Your answer should be an exact copy of the data.

───

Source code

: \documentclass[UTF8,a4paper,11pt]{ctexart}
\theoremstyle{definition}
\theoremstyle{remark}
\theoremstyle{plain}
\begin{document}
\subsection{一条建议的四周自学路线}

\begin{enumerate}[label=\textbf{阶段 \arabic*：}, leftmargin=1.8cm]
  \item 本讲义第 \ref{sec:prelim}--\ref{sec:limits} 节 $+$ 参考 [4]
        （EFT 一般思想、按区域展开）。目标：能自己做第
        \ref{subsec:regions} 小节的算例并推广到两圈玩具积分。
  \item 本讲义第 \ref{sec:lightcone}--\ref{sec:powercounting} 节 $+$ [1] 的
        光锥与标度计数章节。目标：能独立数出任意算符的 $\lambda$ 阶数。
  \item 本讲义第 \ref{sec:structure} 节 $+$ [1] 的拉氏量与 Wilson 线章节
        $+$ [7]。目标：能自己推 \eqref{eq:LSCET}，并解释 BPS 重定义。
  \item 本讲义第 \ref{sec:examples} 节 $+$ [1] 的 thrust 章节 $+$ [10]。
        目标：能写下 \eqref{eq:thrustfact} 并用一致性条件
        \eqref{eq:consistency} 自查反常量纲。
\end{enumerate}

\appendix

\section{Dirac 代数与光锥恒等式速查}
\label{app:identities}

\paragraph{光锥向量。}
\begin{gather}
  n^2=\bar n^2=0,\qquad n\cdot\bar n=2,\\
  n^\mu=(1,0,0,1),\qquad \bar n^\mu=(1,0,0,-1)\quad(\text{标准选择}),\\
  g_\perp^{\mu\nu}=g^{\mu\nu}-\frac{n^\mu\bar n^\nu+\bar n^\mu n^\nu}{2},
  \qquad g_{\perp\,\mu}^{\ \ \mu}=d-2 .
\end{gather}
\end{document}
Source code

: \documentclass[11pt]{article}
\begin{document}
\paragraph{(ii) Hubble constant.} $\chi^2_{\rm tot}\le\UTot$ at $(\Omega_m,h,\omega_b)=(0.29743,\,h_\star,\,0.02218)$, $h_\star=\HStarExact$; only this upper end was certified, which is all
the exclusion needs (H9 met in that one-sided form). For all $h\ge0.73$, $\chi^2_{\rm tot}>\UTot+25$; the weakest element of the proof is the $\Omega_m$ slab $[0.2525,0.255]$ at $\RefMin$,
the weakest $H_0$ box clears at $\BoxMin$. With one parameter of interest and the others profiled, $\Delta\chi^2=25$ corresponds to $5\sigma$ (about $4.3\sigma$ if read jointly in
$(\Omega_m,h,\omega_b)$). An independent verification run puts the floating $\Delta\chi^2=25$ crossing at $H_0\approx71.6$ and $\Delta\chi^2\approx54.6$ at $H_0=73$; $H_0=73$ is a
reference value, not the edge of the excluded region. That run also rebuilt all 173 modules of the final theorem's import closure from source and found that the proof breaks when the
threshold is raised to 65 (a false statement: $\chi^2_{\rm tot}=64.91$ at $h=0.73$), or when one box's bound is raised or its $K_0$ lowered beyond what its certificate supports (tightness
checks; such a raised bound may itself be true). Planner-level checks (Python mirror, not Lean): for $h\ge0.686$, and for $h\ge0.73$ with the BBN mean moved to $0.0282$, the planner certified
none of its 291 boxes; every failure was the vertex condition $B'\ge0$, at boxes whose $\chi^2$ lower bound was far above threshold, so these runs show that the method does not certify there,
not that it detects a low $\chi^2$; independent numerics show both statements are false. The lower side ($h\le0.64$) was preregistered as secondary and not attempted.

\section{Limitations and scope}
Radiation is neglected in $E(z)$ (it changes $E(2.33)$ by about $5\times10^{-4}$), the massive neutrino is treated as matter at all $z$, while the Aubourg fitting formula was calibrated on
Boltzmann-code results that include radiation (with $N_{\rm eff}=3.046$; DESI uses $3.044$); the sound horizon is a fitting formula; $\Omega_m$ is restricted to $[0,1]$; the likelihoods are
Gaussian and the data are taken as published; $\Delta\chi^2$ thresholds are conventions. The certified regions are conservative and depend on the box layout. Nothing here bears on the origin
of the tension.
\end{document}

───

Task response ->
Source code

: \documentclass[UTF8,a4paper,11pt]{ctexart}
\theoremstyle{definition}
\theoremstyle{remark}
\theoremstyle{plain}
\begin{document}
\subsection{一条建议的四周自学路线}

\begin{enumerate}[label=\textbf{阶段 \arabic*：}, leftmargin=1.8cm]
  \item 本讲义第 \ref{sec:prelim}--\ref{sec:limits} 节 $+$ 参考 [4]
        （EFT 一般思想、按区域展开）。目标：能自己做第
        \ref{subsec:regions} 小节的算例并推广到两圈玩具积分。
  \item 本讲义第 \ref{sec:lightcone}--\ref{sec:powercounting} 节 $+$ [1] 的
        光锥与标度计数章节。目标：能独立数出任意算符的 $\lambda$ 阶数。
  \item 本讲义第 \ref{sec:structure} 节 $+$ [1] 的拉氏量与 Wilson 线章节
        $+$ [7]。目标：能自己推 \eqref{eq:LSCET}，并解释 BPS 重定义。
  \item 本讲义第 \ref{sec:examples} 节 $+$ [1] 的 thrust 章节 $+$ [10]。
        目标：能写下 \eqref{eq:thrustfact} 并用一致性条件
        \eqref{eq:consistency} 自查反常量纲。
\end{enumerate}

\appendix

\section{Dirac 代数与光锥恒等式速查}
\label{app:identities}

\paragraph{光锥向量。}
\begin{gather}
  n^2=\bar n^2=0,\qquad n\cdot\bar n=2,\\
  n^\mu=(1,0,0,1),\qquad \bar n^\mu=(1,0,0,-1)\quad(\text{标准选择}),\\
  g_\perp^{\mu\nu}=g^{\mu\nu}-\frac{n^\mu\bar n^\nu+\bar n^\mu n^\nu}{2},
  \qquad g_{\perp\,\mu}^{\ \ \mu}=d-2 .
\end{gather}
\end{document}
Source code

: \documentclass[11pt]{article}
\begin{document}
\paragraph{(ii) Hubble constant.} $\chi^2_{\rm tot}\le\UTot$ at $(\Omega_m,h,\omega_b)=(0.29743,\,h_\star,\,0.02218)$, $h_\star=\HStarExact$; only this upper end was certified, which is all
the exclusion needs (H9 met in that one-sided form). For all $h\ge0.73$, $\chi^2_{\rm tot}>\UTot+25$; the weakest element of the proof is the $\Omega_m$ slab $[0.2525,0.255]$ at $\RefMin$,
the weakest $H_0$ box clears at $\BoxMin$. With one parameter of interest and the others profiled, $\Delta\chi^2=25$ corresponds to $5\sigma$ (about $4.3\sigma$ if read jointly in
$(\Omega_m,h,\omega_b)$). An independent verification run puts the floating $\Delta\chi^2=25$ crossing at $H_0\approx71.6$ and $\Delta\chi^2\approx54.6$ at $H_0=73$; $H_0=73$ is a
reference value, not the edge of the excluded region. That run also rebuilt all 173 modules of the final theorem's import closure from source and found that the proof breaks when the
threshold is raised to 65 (a false statement: $\chi^2_{\rm tot}=64.91$ at $h=0.73$), or when one box's bound is raised or its $K_0$ lowered beyond what its certificate supports (tightness
checks; such a raised bound may itself be true). Planner-level checks (Python mirror, not Lean): for $h\ge0.686$, and for $h\ge0.73$ with the BBN mean moved to $0.0282$, the planner certified
none of its 291 boxes; every failure was the vertex condition $B'\ge0$, at boxes whose $\chi^2$ lower bound was far above threshold, so these runs show that the method does not certify there,
not that it detects a low $\chi^2$; independent numerics show both statements are false. The lower side ($h\le0.64$) was preregistered as secondary and not attempted.

\section{Limitations and scope}
Radiation is neglected in $E(z)$ (it changes $E(2.33)$ by about $5\times10^{-4}$), the massive neutrino is treated as matter at all $z$, while the Aubourg fitting formula was calibrated on
Boltzmann-code results that include radiation (with $N_{\rm eff}=3.046$; DESI uses $3.044$); the sound horizon is a fitting formula; $\Omega_m$ is restricted to $[0,1]$; the likelihoods are
Gaussian and the data are taken as published; $\Delta\chi^2$ thresholds are conventions. The certified regions are conservative and depend on the box layout. Nothing here bears on the origin
of the tension.
\end{document}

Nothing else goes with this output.